Collected data:
----
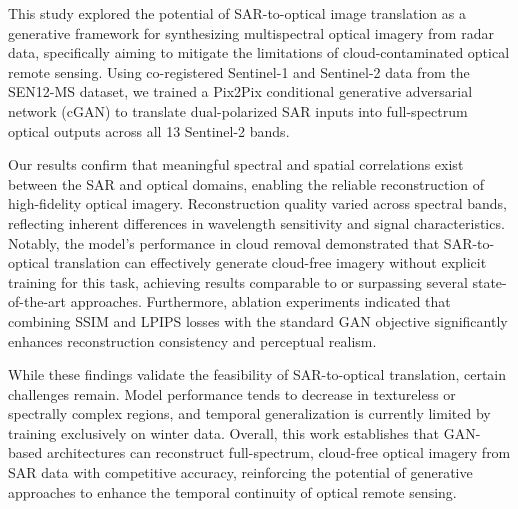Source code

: \documentclass[remotesensing,article,submit,pdftex,moreauthors]{Definitions/mdpi}
\begin{document}
This study explored the potential of SAR-to-optical image translation as a generative framework for synthesizing multispectral optical imagery from radar data, specifically aiming to mitigate the limitations of cloud-contaminated optical remote sensing. Using co-registered Sentinel-1 and Sentinel-2 data from the SEN12-MS dataset, we trained a Pix2Pix conditional generative adversarial network (cGAN) to translate dual-polarized SAR inputs into full-spectrum optical outputs across all 13 Sentinel-2 bands.

Our results confirm that meaningful spectral and spatial correlations exist between the SAR and optical domains, enabling the reliable reconstruction of high-fidelity optical imagery. Reconstruction quality varied across spectral bands, reflecting inherent differences in wavelength sensitivity and signal characteristics. Notably, the model's performance in cloud removal demonstrated that SAR-to-optical translation can effectively generate cloud-free imagery without explicit training for this task, achieving results comparable to or surpassing several state-of-the-art approaches. Furthermore, ablation experiments indicated that combining SSIM and LPIPS losses with the standard GAN objective significantly enhances reconstruction consistency and perceptual realism.

While these findings validate the feasibility of SAR-to-optical translation, certain challenges remain. Model performance tends to decrease in textureless or spectrally complex regions, and temporal generalization is currently limited by training exclusively on winter data. Overall, this work establishes that GAN-based architectures can reconstruct full-spectrum, cloud-free optical imagery from SAR data with competitive accuracy, reinforcing the potential of generative approaches to enhance the temporal continuity of optical remote sensing.


\vspace{6pt} 


\end{document}
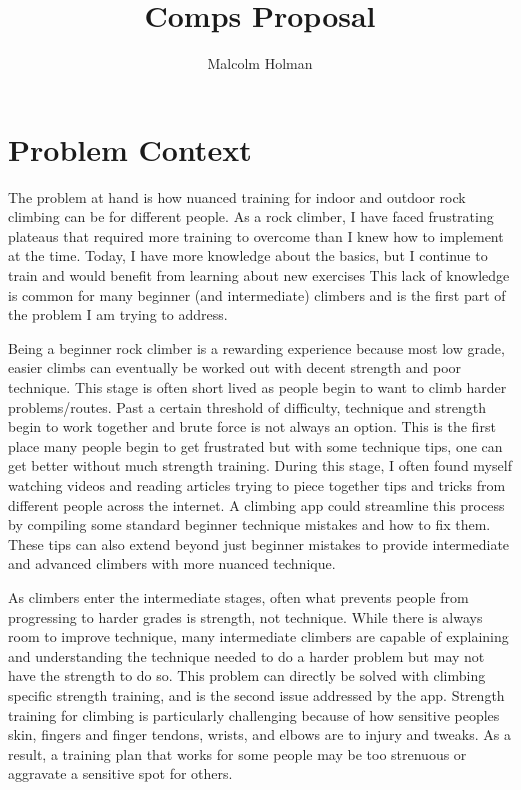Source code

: \documentclass[10pt,twocolumn]{article}
\title{Comps Proposal}
\author{Malcolm Holman}
\affiliation{Occidental College}
\begin{document}
\maketitle

\section{Problem Context}

    The problem at hand is how nuanced training for indoor and outdoor rock climbing can be for different people. As a rock climber, I have faced frustrating plateaus that required more training to overcome than I knew how to implement at the time. Today, I have more knowledge about the basics, but I continue to train and would benefit from learning about new exercises This lack of knowledge is common for many beginner (and intermediate) climbers and is the first part of the problem I am trying to address. 

	Being a beginner rock climber is a rewarding experience because most low grade, easier climbs can eventually be worked out with decent strength and poor technique. This stage is often short lived as people begin to want to climb harder problems/routes. Past a certain threshold of difficulty, technique and strength begin to work together and brute force is not always an option. This is the first place many people begin to get frustrated but with some technique tips, one can get better without much strength training. During this stage, I often found myself watching videos and reading articles trying to piece together tips and tricks from different people across the internet. A climbing app could streamline this process by compiling some standard beginner technique mistakes and how to fix them. These tips can also extend beyond just beginner mistakes to provide intermediate and advanced climbers with more nuanced technique. 

	As climbers enter the intermediate stages, often what prevents people from progressing to harder grades is strength, not technique. While there is always room to improve technique, many intermediate climbers are capable of explaining and understanding the technique needed to do a harder problem but may not have the strength to do so. This problem can directly be solved with climbing specific strength training, and is the second issue addressed by the app. Strength training for climbing is particularly challenging because of how sensitive peoples skin, fingers and finger tendons, wrists, and elbows are to injury and tweaks. As a result, a training plan that works for some people may be too strenuous or aggravate a sensitive spot for others. 
	
\end{document}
----
:: EXERCISE ::
From the first line to the last, retype the entries above exactly, minus the pictures.

:: TASK SOLUTION ::
Source code

: \documentclass[remotesensing,article,submit,pdftex,moreauthors]{Definitions/mdpi}
\begin{document}
This study explored the potential of SAR-to-optical image translation as a generative framework for synthesizing multispectral optical imagery from radar data, specifically aiming to mitigate the limitations of cloud-contaminated optical remote sensing. Using co-registered Sentinel-1 and Sentinel-2 data from the SEN12-MS dataset, we trained a Pix2Pix conditional generative adversarial network (cGAN) to translate dual-polarized SAR inputs into full-spectrum optical outputs across all 13 Sentinel-2 bands.

Our results confirm that meaningful spectral and spatial correlations exist between the SAR and optical domains, enabling the reliable reconstruction of high-fidelity optical imagery. Reconstruction quality varied across spectral bands, reflecting inherent differences in wavelength sensitivity and signal characteristics. Notably, the model's performance in cloud removal demonstrated that SAR-to-optical translation can effectively generate cloud-free imagery without explicit training for this task, achieving results comparable to or surpassing several state-of-the-art approaches. Furthermore, ablation experiments indicated that combining SSIM and LPIPS losses with the standard GAN objective significantly enhances reconstruction consistency and perceptual realism.

While these findings validate the feasibility of SAR-to-optical translation, certain challenges remain. Model performance tends to decrease in textureless or spectrally complex regions, and temporal generalization is currently limited by training exclusively on winter data. Overall, this work establishes that GAN-based architectures can reconstruct full-spectrum, cloud-free optical imagery from SAR data with competitive accuracy, reinforcing the potential of generative approaches to enhance the temporal continuity of optical remote sensing.


\vspace{6pt} 


\end{document}
Source code

: \documentclass[10pt,twocolumn]{article}
\title{Comps Proposal}
\author{Malcolm Holman}
\affiliation{Occidental College}
\begin{document}
\maketitle

\section{Problem Context}

    The problem at hand is how nuanced training for indoor and outdoor rock climbing can be for different people. As a rock climber, I have faced frustrating plateaus that required more training to overcome than I knew how to implement at the time. Today, I have more knowledge about the basics, but I continue to train and would benefit from learning about new exercises This lack of knowledge is common for many beginner (and intermediate) climbers and is the first part of the problem I am trying to address. 

	Being a beginner rock climber is a rewarding experience because most low grade, easier climbs can eventually be worked out with decent strength and poor technique. This stage is often short lived as people begin to want to climb harder problems/routes. Past a certain threshold of difficulty, technique and strength begin to work together and brute force is not always an option. This is the first place many people begin to get frustrated but with some technique tips, one can get better without much strength training. During this stage, I often found myself watching videos and reading articles trying to piece together tips and tricks from different people across the internet. A climbing app could streamline this process by compiling some standard beginner technique mistakes and how to fix them. These tips can also extend beyond just beginner mistakes to provide intermediate and advanced climbers with more nuanced technique. 

	As climbers enter the intermediate stages, often what prevents people from progressing to harder grades is strength, not technique. While there is always room to improve technique, many intermediate climbers are capable of explaining and understanding the technique needed to do a harder problem but may not have the strength to do so. This problem can directly be solved with climbing specific strength training, and is the second issue addressed by the app. Strength training for climbing is particularly challenging because of how sensitive peoples skin, fingers and finger tendons, wrists, and elbows are to injury and tweaks. As a result, a training plan that works for some people may be too strenuous or aggravate a sensitive spot for others. 
	
\end{document}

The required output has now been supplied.